Conditioned medium of human menstrual blood-derived endometrial stem cells protects against cell inflammation and apoptosis of Npc1 N2a cells.

Niemann-Pick disease type C1 (NPC1) is a hereditary neurodegenerative disorder caused by a mutation in the NPC1 gene. This gene encodes a transmembrane protein found in lysosomes. This disease characterized by hepatosplenomegaly, neurological impairments and premature death. Recent preclinical studies have shown promising results in using mesenchymal stem cells (MSCs) to alleviate the symptoms of NPC1. One type of MSCs, known as human menstrual blood-derived endometrial stem cells (MenSCs), has attracted attention due to its accessibility, abundant supply, and strong proliferation and regeneration capabilities.
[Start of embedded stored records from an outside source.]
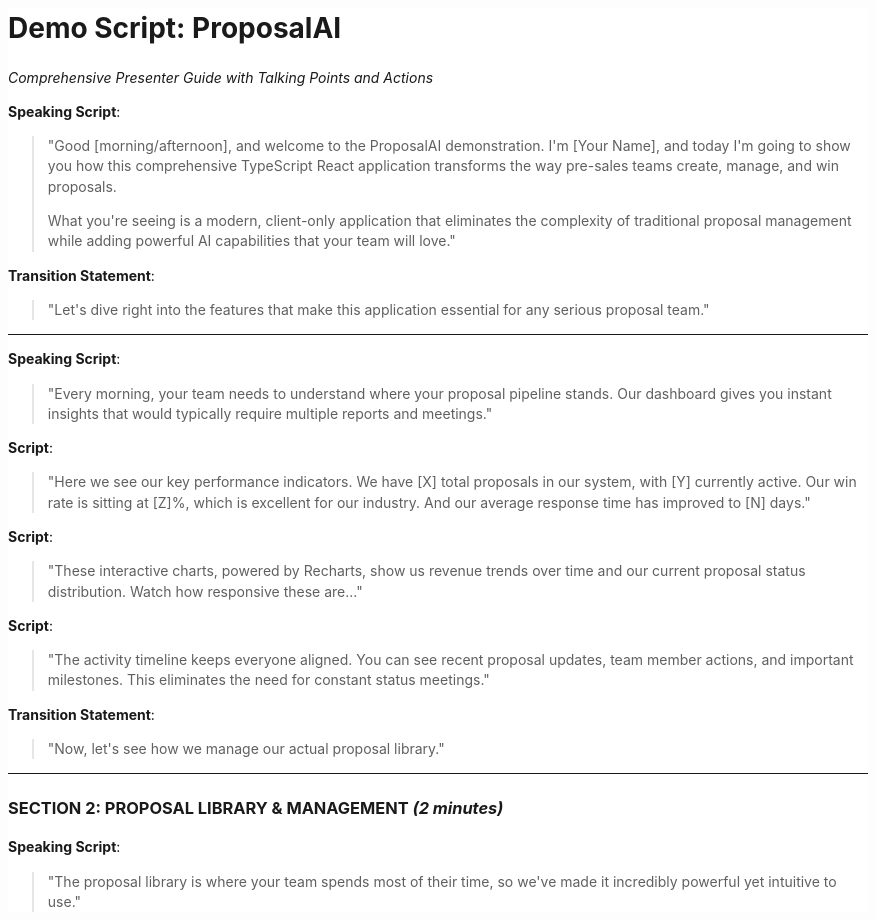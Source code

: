 # Demo Script: ProposalAI
*Comprehensive Presenter Guide with Talking Points and Actions*



**Speaking Script**:
> "Good [morning/afternoon], and welcome to the ProposalAI demonstration. I'm [Your Name], and today I'm going to show you how this comprehensive TypeScript React application transforms the way pre-sales teams create, manage, and win proposals.
>
> What you're seeing is a modern, client-only application that eliminates the complexity of traditional proposal management while adding powerful AI capabilities that your team will love."



**Transition Statement**:
> "Let's dive right into the features that make this application essential for any serious proposal team."

---



**Speaking Script**:
> "Every morning, your team needs to understand where your proposal pipeline stands. Our dashboard gives you instant insights that would typically require multiple reports and meetings."



**Script**:
> "Here we see our key performance indicators. We have [X] total proposals in our system, with [Y] currently active. Our win rate is sitting at [Z]%, which is excellent for our industry. And our average response time has improved to [N] days."



**Script**:
> "These interactive charts, powered by Recharts, show us revenue trends over time and our current proposal status distribution. Watch how responsive these are..."



**Script**:
> "The activity timeline keeps everyone aligned. You can see recent proposal updates, team member actions, and important milestones. This eliminates the need for constant status meetings."



**Transition Statement**:
> "Now, let's see how we manage our actual proposal library."

---

### **SECTION 2: PROPOSAL LIBRARY & MANAGEMENT** *(2 minutes)*


**Speaking Script**:
> "The proposal library is where your team spends most of their time, so we've made it incredibly powerful yet intuitive to use."
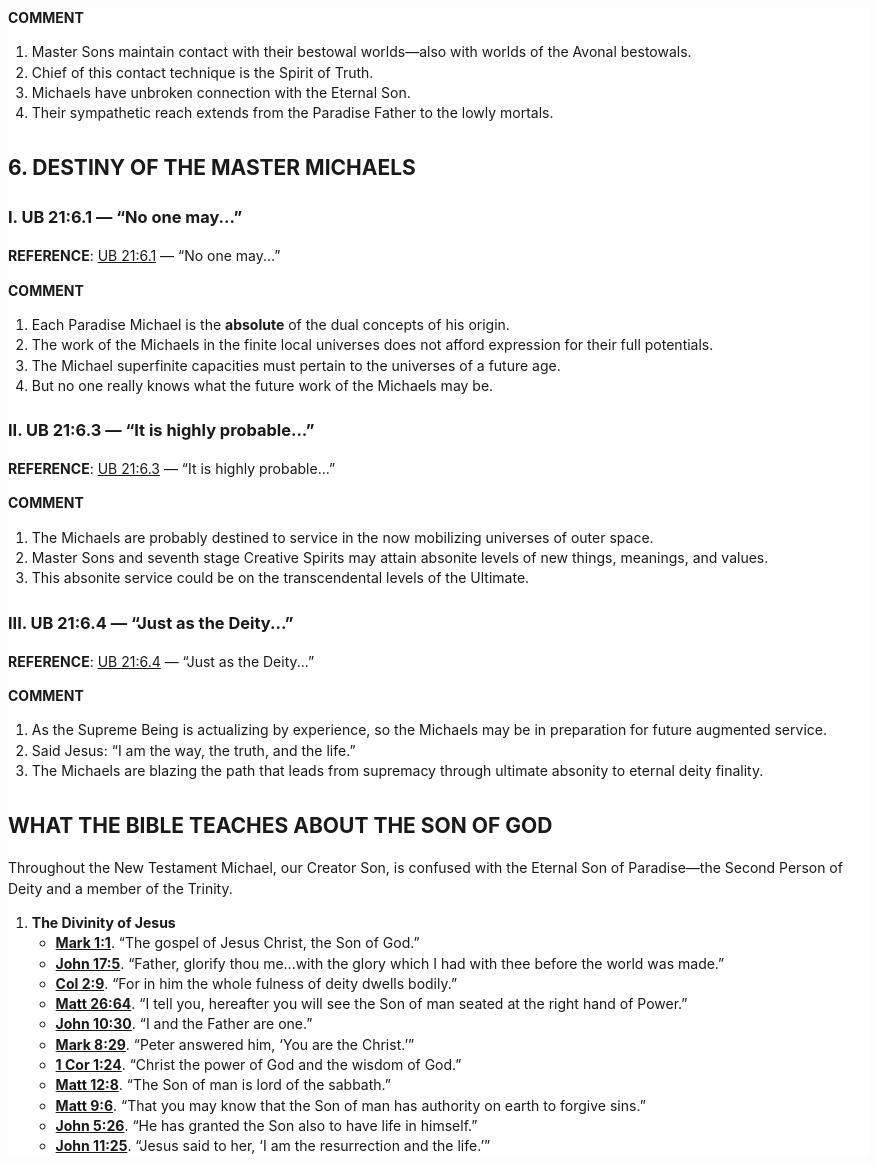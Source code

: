 **COMMENT**

1. Master Sons maintain contact with their bestowal worlds—also with worlds of the Avonal bestowals.
2. Chief of this contact technique is the Spirit of Truth.
3. Michaels have unbroken connection with the Eternal Son.
4. Their sympathetic reach extends from the Paradise Father to the lowly mortals.

## 6. DESTINY OF THE MASTER MICHAELS

### I. UB 21:6.1 — “No one may...”

**REFERENCE**: [UB 21:6.1](/en/The_Urantia_Book/21#p6_1) — “No one may...”

**COMMENT**

1. Each Paradise Michael is the **absolute** of the dual concepts of his origin.
2. The work of the Michaels in the finite local universes does not afford expression for their full potentials.
3. The Michael superfinite capacities must pertain to the universes of a future age.
4. But no one really knows what the future work of the Michaels may be.

### II. UB 21:6.3 — “It is highly probable...”

**REFERENCE**: [UB 21:6.3](/en/The_Urantia_Book/21#p6_3) — “It is highly probable...”

**COMMENT**

1. The Michaels are probably destined to service in the now mobilizing universes of outer space.
2. Master Sons and seventh stage Creative Spirits may attain absonite levels of new things, meanings, and values.
3. This absonite service could be on the transcendental levels of the Ultimate.

### III. UB 21:6.4 — “Just as the Deity...”

**REFERENCE**: [UB 21:6.4](/en/The_Urantia_Book/21#p6_4) — “Just as the Deity...”

**COMMENT**

1. As the Supreme Being is actualizing by experience, so the Michaels may be in preparation for future augmented service.
2. Said Jesus: “I am the way, the truth, and the life.”
3. The Michaels are blazing the path that leads from supremacy through ultimate absonity to eternal deity finality.

## WHAT THE BIBLE TEACHES ABOUT THE SON OF GOD

Throughout the New Testament Michael, our Creator Son, is confused with the Eternal Son of Paradise—the Second Person of Deity and a member of the Trinity.

1. **The Divinity of Jesus**
	- **[Mark 1:1](/en/Bible/Mark/1#v1)**. “The gospel of Jesus Christ, the Son of God.”
	- **[John 17:5](/en/Bible/John/17#v5)**. “Father, glorify thou me...with the glory which I had with thee before the world was made.”
	- **[Col 2:9](/en/Bible/Colossians/2#v9)**. “For in him the whole fulness of deity dwells bodily.”
	- **[Matt 26:64](/en/Bible/Matthew/26#v64)**. “I tell you, hereafter you will see the Son of man seated at the right hand of Power.”
	- **[John 10:30](/en/Bible/John/10#v30)**. “I and the Father are one.”
	- **[Mark 8:29](/en/Bible/Mark/8#v29)**. “Peter answered him, ‘You are the Christ.’”
	- **[1 Cor 1:24](/en/Bible/1_Corinthians/1#v24)**. “Christ the power of God and the wisdom of God.”
	- **[Matt 12:8](/en/Bible/Matthew/12#v8)**. “The Son of man is lord of the sabbath.”
	- **[Matt 9:6](/en/Bible/Matthew/9#v6)**. “That you may know that the Son of man has authority on earth to forgive sins.”
	- **[John 5:26](/en/Bible/John/5#v26)**. “He has granted the Son also to have life in himself.”
	- **[John 11:25](/en/Bible/John/11#v25)**. “Jesus said to her, ‘I am the resurrection and the life.’”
However, it remains uncertain whether the conditioned medium of MenSCs (MenSCs-CM) can effectively relieve the symptoms of NPC1. To investigate this further, we employed the CRISPR-Cas9 technique to successfully create a Npc1 gene knockout N2a cell line (Npc1 N2a). Sanger sequencing confirmed the occurrence of Npc1 gene mutation in these cells, while western blotting revealed a lack of NPC1 protein expression. Filipin staining provided visual evidence of unesterified cholesterol accumulation in Npc1 N2a cells. Moreover, Npc1 N2a cells exhibited significantly decreased viability, increased inflammation, and heightened cell apoptosis. Notably, our study demonstrated that the viability of Npc1 N2a cells was most significantly improved after being cultured by 36 h-collected MenSCs-CM for 0.5 days. Additionally, MenSCs-CM exhibited the ability to effectively reduce inflammation, counteract cell apoptosis, and ameliorate unesterified cholesterol accumulation in Npc1 N2a cells. This groundbreaking finding establishes, for the first time, the protective effect of MenSCs-CM on N2a cells with Npc1 gene deletion. These findings suggest that the potential of MenSCs-CM as a beneficial therapeutic approach for NPC1 and other neurodegenerative diseases.